E lasciamo perdere il fatto che, dalle nostre parti, un
aeroporto non si nega a nessuno, con l’unico risultato della proliferazione
paradossale di scali i quali, se va bene, restano sottoutilizzati. E in molti
casi sono delle vere e proprie cattedrali nel deserto, che hanno comportato
inutili spese di realizzazione e comportano altrettanto inutili spese di
esercizio (si fa per dire). E quello che è stato e viene speso, ovviamente, è
denaro pubblico.
Consoliamoci.
Van Morrison è un cantante irlandese (http://www.treccani.it/enciclopedia/van-morrison/)

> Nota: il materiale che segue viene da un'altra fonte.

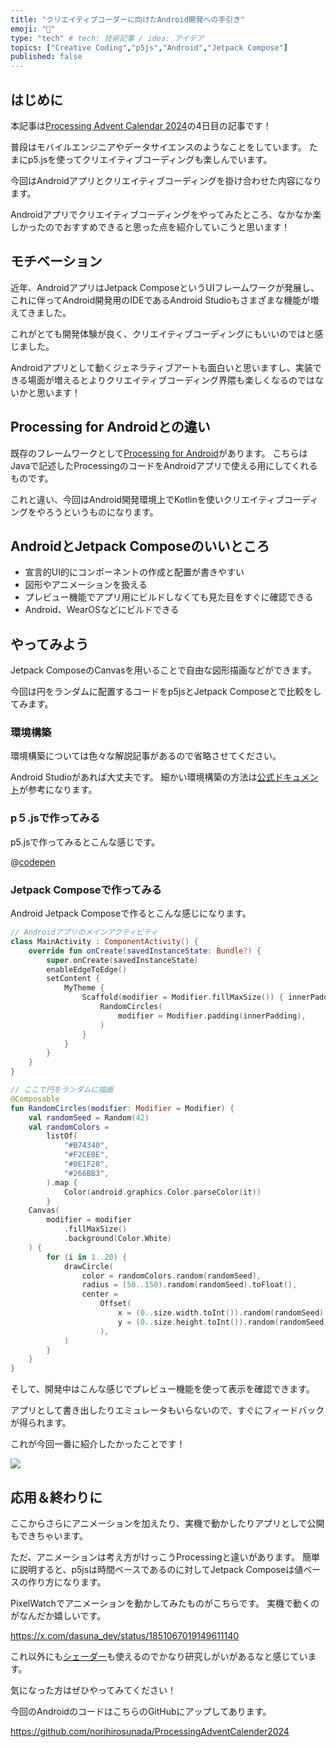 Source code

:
 ```yaml
---
title: "クリエイティブコーダーに向けたAndroid開発への手引き"
emoji: "🎉"
type: "tech" # tech: 技術記事 / idea: アイデア
topics: ["Creative Coding","p5js","Android","Jetpack Compose"]
published: false
---
```


## はじめに

本記事は[Processing Advent Calendar 2024](https://adventar.org/calendars/9929)の4日目の記事です！

普段はモバイルエンジニアやデータサイエンスのようなことをしています。
たまにp5.jsを使ってクリエイティブコーディングも楽しんでいます。

今回はAndroidアプリとクリエイティブコーディングを掛け合わせた内容になります。

Androidアプリでクリエイティブコーディングをやってみたところ、なかなか楽しかったのでおすすめできると思った点を紹介していこうと思います！

## モチベーション

近年、AndroidアプリはJetpack ComposeというUIフレームワークが発展し、これに伴ってAndroid開発用のIDEであるAndroid Studioもさまざまな機能が増えてきました。

これがとても開発体験が良く、クリエイティブコーディングにもいいのではと感じました。

Androidアプリとして動くジェネラティブアートも面白いと思いますし、実装できる場面が増えるとよりクリエイティブコーディング界隈も楽しくなるのではないかと思います！

## Processing for Androidとの違い

既存のフレームワークとして[Processing for Android](https://android.processing.org/)があります。
こちらはJavaで記述したProcessingのコードをAndroidアプリで使える用にしてくれるものです。

これと違い、今回はAndroid開発環境上でKotlinを使いクリエイティブコーディングをやろうというものになります。

## AndroidとJetpack Composeのいいところ

- 宣言的UI的にコンポーネントの作成と配置が書きやすい
- 図形やアニメーションを扱える
- プレビュー機能でアプリ用にビルドしなくても見た目をすぐに確認できる
- Android、WearOSなどにビルドできる

## やってみよう

Jetpack ComposeのCanvasを用いることで自由な図形描画などができます。

今回は円をランダムに配置するコードをp5jsとJetpack Composeとで比較をしてみます。

### 環境構築

環境構築については色々な解説記事があるので省略させてください。

Android Studioがあれば大丈夫です。
細かい環境構築の方法は[公式ドキュメント](https://developer.android.com/studio)が参考になります。

### p５.jsで作ってみる

p5.jsで作ってみるとこんな感じです。

@[codepen](https://codepen.io/norihirosunada/pen/JjBGVBz?editors=0010)

### Jetpack Composeで作ってみる

Android Jetpack Composeで作るとこんな感じになります。

```Kotlin
// Androidアプリのメインアクティビティ
class MainActivity : ComponentActivity() {
    override fun onCreate(savedInstanceState: Bundle?) {
        super.onCreate(savedInstanceState)
        enableEdgeToEdge()
        setContent {
            MyTheme {
                Scaffold(modifier = Modifier.fillMaxSize()) { innerPadding ->
                    RandomCircles(
                        modifier = Modifier.padding(innerPadding),
                    )
                }
            }
        }
    }
}

// ここで円をランダムに描画
@Composable
fun RandomCircles(modifier: Modifier = Modifier) {
    val randomSeed = Random(42)
    val randomColors =
        listOf(
            "#B74340",
            "#F2CE0E",
            "#0E1F28",
            "#266BB3",
        ).map {
            Color(android.graphics.Color.parseColor(it))
        }
    Canvas(
        modifier = modifier
            .fillMaxSize()
            .background(Color.White)
    ) {
        for (i in 1..20) {
            drawCircle(
                color = randomColors.random(randomSeed),
                radius = (50..150).random(randomSeed).toFloat(),
                center =
                    Offset(
                        x = (0..size.width.toInt()).random(randomSeed).toFloat(),
                        y = (0..size.height.toInt()).random(randomSeed).toFloat(),
                    ),
            )
        }
    }
}
```

そして、開発中はこんな感じでプレビュー機能を使って表示を確認できます。

アプリとして書き出したりエミュレータもいらないので、すぐにフィードバックが得られます。

これが今回一番に紹介したかったことです！

![](https://storage.googleapis.com/zenn-user-upload/562ed27ceac6-20241224.png)

## 応用＆終わりに

ここからさらにアニメーションを加えたり、実機で動かしたりアプリとして公開もできちゃいます。

ただ、アニメーションは考え方がけっこうProcessingと違いがあります。
簡単に説明すると、p5jsは時間ベースであるのに対してJetpack Composeは値ベースの作り方になります。

PixelWatchでアニメーションを動かしてみたものがこちらです。
実機で動くのがなんだか嬉しいです。

https://x.com/dasuna_dev/status/1851067019149611140


これ以外にも[シェーダー](https://developer.android.com/develop/ui/compose/graphics/draw/brush?hl=ja#agsl-runtimeshader)も使えるのでかなり研究しがいがあるなと感じています。

気になった方はぜひやってみてください！

今回のAndroidのコードはこちらのGitHubにアップしてあります。

https://github.com/norihirosunada/ProcessingAdventCalender2024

che ha dato un contributo formidabile alla musica degli ultimi decenni. L’avvio
della carriera, negli anni Sessanta, l’ha visto esprimersi con formule musicali
abbastanza tipiche del periodo, come prova la prima incisione da solista, Brown Eyed Girl (http://en.wikipedia.org/wiki/Brown_Eyed_Girl),
del 1967.
Già l’anno seguente, con l’album Astral Weeks, considerato uno dei suoi migliori, Morrison riprendeva
alcuni dei temi della tradizione irlandese e iniziava a sviluppare un proprio
stile, più personale e indifferente ai canoni prevalenti all’epoca. Il pezzo è
quello che da titolo al disco.
In una carriera lunga come la sua, si contano tantissime
collaborazioni con altri grandi musicisti e grandi gruppi. Ricordo, ad esempio,
la sua presenza sul palco del concerto che celebrò la fine dell’esperienza di The Band, il complesso canadese (guarda
caso fondato a Toronto) che aveva accompagnato, tra gli altri, Bob Dylan. Il
ricordo di quel concerto, oltre che nell’album, rimane nel film che ne trasse
Martin Scorsese The Last Waltz.
Io, però, preferisco chiudere con un album del 1995, The Long Black Veil, in cui Morrison
affianca The Chieftains, complesso
irlandese di cui vi ho già fatto ascoltare un brano particolare e divertente
qualche tempo fa.
Ecco, quindi, Have I
told You Lately, il pezzo che ha fatto vincere Van Morrison un Grammy Award nel 1996.